-- STUDY MATERIAL follows --
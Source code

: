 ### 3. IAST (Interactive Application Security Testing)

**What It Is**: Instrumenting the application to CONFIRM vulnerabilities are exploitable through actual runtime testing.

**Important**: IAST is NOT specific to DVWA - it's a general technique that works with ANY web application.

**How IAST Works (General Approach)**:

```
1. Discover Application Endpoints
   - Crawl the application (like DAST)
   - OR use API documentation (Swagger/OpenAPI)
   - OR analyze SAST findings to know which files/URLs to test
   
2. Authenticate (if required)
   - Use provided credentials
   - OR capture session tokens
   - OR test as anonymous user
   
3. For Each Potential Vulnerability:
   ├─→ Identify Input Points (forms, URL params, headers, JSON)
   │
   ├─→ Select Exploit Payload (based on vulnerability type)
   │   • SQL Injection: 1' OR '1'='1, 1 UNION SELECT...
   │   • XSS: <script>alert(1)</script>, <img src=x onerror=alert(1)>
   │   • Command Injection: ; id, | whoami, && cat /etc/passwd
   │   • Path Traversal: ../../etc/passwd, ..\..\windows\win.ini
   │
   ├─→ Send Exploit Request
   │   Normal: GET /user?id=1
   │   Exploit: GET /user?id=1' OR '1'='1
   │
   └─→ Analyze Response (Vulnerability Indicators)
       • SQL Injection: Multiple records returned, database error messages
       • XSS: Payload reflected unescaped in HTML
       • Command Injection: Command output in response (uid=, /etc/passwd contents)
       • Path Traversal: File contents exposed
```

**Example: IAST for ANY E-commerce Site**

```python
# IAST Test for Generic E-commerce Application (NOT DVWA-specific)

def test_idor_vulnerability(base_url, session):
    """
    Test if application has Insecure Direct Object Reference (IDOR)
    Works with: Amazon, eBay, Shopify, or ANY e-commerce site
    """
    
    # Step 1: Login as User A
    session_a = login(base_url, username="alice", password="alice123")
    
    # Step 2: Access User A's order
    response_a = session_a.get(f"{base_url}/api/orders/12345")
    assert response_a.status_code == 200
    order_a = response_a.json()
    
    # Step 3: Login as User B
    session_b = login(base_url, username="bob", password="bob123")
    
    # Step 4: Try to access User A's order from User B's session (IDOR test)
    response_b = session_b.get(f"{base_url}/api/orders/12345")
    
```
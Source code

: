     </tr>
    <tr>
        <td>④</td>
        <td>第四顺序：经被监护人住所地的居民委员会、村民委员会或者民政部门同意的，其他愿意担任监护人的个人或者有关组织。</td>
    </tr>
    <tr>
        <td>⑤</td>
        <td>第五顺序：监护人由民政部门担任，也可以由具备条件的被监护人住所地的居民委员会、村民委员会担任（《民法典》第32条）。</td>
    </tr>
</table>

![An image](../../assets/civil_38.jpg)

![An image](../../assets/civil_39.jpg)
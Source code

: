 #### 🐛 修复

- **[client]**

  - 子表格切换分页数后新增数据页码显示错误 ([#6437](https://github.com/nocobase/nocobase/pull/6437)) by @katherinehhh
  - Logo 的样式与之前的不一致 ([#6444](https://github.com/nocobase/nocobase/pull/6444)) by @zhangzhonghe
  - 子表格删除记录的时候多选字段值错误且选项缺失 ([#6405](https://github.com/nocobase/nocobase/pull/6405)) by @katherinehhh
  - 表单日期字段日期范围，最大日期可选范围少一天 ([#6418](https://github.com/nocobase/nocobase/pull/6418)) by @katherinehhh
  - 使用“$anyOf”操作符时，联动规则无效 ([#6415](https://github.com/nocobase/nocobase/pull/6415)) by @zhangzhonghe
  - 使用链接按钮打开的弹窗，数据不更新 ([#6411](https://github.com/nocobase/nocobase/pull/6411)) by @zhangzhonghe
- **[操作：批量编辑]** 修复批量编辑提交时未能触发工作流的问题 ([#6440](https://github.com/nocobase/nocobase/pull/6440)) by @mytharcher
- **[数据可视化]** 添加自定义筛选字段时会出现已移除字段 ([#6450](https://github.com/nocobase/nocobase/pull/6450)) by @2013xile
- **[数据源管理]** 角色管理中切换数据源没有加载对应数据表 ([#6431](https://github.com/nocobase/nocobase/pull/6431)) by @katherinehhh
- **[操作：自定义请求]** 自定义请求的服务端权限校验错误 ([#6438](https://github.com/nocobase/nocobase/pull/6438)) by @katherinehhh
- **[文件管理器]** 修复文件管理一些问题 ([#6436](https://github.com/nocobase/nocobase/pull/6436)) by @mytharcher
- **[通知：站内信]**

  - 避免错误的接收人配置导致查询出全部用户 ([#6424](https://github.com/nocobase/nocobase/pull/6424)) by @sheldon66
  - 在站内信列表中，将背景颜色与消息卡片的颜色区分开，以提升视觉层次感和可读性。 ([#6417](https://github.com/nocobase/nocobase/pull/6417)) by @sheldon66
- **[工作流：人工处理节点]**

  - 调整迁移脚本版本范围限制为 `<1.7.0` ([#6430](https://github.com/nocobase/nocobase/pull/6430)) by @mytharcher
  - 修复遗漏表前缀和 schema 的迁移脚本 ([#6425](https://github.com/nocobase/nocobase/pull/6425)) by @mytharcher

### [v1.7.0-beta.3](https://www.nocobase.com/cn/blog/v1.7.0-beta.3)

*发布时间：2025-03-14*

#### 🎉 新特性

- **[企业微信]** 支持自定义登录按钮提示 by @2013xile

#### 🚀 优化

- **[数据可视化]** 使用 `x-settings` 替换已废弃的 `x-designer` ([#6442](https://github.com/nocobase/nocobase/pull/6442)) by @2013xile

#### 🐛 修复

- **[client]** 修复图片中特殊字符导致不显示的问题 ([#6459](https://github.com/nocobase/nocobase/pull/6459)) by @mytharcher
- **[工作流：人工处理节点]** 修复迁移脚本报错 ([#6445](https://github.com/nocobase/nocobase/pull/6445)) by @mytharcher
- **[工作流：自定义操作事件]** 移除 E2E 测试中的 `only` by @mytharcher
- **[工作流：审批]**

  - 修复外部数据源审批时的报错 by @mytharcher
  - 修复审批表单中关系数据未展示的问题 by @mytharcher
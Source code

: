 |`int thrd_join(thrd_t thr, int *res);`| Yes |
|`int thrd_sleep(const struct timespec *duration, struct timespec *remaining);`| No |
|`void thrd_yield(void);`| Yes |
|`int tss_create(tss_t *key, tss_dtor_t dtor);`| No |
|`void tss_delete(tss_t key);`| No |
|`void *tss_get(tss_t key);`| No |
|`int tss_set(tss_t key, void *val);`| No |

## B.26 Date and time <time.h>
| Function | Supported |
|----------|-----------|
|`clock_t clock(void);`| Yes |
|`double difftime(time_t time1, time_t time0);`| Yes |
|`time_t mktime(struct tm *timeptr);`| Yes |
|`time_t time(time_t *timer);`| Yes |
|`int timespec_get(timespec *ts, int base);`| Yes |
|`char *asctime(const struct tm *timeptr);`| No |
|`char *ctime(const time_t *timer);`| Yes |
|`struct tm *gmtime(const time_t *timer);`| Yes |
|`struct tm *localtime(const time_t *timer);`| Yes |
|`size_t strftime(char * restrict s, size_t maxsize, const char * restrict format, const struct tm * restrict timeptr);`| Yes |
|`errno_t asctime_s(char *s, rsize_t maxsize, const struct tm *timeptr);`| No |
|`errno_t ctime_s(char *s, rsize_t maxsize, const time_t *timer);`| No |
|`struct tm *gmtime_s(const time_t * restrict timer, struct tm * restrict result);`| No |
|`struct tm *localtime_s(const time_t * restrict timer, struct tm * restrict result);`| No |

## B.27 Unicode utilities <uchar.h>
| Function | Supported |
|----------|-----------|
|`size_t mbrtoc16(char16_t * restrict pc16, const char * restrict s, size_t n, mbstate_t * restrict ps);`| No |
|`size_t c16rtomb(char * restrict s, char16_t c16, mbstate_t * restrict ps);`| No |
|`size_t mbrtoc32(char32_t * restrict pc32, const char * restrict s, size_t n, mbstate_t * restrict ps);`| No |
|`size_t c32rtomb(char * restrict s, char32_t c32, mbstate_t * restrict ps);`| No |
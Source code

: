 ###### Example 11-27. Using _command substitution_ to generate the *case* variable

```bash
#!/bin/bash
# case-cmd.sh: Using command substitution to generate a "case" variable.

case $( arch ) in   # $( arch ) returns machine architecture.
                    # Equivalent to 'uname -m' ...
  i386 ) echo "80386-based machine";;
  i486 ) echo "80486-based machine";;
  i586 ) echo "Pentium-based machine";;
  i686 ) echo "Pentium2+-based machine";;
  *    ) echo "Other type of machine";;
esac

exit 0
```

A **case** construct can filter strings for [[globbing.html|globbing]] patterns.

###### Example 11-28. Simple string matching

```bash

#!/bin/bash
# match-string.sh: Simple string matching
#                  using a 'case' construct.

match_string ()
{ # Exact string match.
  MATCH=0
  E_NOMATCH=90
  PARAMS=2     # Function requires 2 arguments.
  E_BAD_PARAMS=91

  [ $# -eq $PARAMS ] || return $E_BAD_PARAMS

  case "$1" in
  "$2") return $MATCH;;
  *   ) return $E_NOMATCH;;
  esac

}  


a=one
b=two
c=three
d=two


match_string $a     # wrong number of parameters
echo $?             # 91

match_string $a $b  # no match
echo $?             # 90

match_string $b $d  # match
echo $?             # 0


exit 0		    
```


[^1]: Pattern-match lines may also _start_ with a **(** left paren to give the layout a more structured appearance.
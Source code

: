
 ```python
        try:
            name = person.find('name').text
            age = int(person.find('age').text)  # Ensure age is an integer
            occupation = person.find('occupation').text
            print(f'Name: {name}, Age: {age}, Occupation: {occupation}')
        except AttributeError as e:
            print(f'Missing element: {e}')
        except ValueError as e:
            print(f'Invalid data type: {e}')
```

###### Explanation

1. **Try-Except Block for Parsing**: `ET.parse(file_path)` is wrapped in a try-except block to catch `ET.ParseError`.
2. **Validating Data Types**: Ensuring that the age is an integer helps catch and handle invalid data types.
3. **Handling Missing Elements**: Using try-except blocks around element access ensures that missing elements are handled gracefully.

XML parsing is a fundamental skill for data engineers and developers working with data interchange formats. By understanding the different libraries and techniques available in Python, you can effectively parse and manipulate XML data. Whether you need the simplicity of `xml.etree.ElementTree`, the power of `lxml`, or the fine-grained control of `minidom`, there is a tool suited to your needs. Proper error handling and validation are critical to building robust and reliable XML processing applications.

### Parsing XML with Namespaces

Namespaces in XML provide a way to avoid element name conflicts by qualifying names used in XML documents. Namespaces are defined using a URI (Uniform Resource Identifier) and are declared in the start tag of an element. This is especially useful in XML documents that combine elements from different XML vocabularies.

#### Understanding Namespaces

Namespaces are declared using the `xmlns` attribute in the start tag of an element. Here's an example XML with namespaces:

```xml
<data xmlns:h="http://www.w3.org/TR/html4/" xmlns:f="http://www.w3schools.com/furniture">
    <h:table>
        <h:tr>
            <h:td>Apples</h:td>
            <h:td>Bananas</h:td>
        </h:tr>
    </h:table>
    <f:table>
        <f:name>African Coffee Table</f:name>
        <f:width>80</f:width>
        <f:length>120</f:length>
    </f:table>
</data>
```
-- STUDY MATERIAL concluded --
• [WHAT IS REQUIRED]: Among the records, find the lines that contain "Injection" and copy each of them.

• [EXERCISE SOLUTION]:
   │   • SQL Injection: 1' OR '1'='1, 1 UNION SELECT...
   │   • Command Injection: ; id, | whoami, && cat /etc/passwd
       • SQL Injection: Multiple records returned, database error messages
       • Command Injection: Command output in response (uid=, /etc/passwd contents)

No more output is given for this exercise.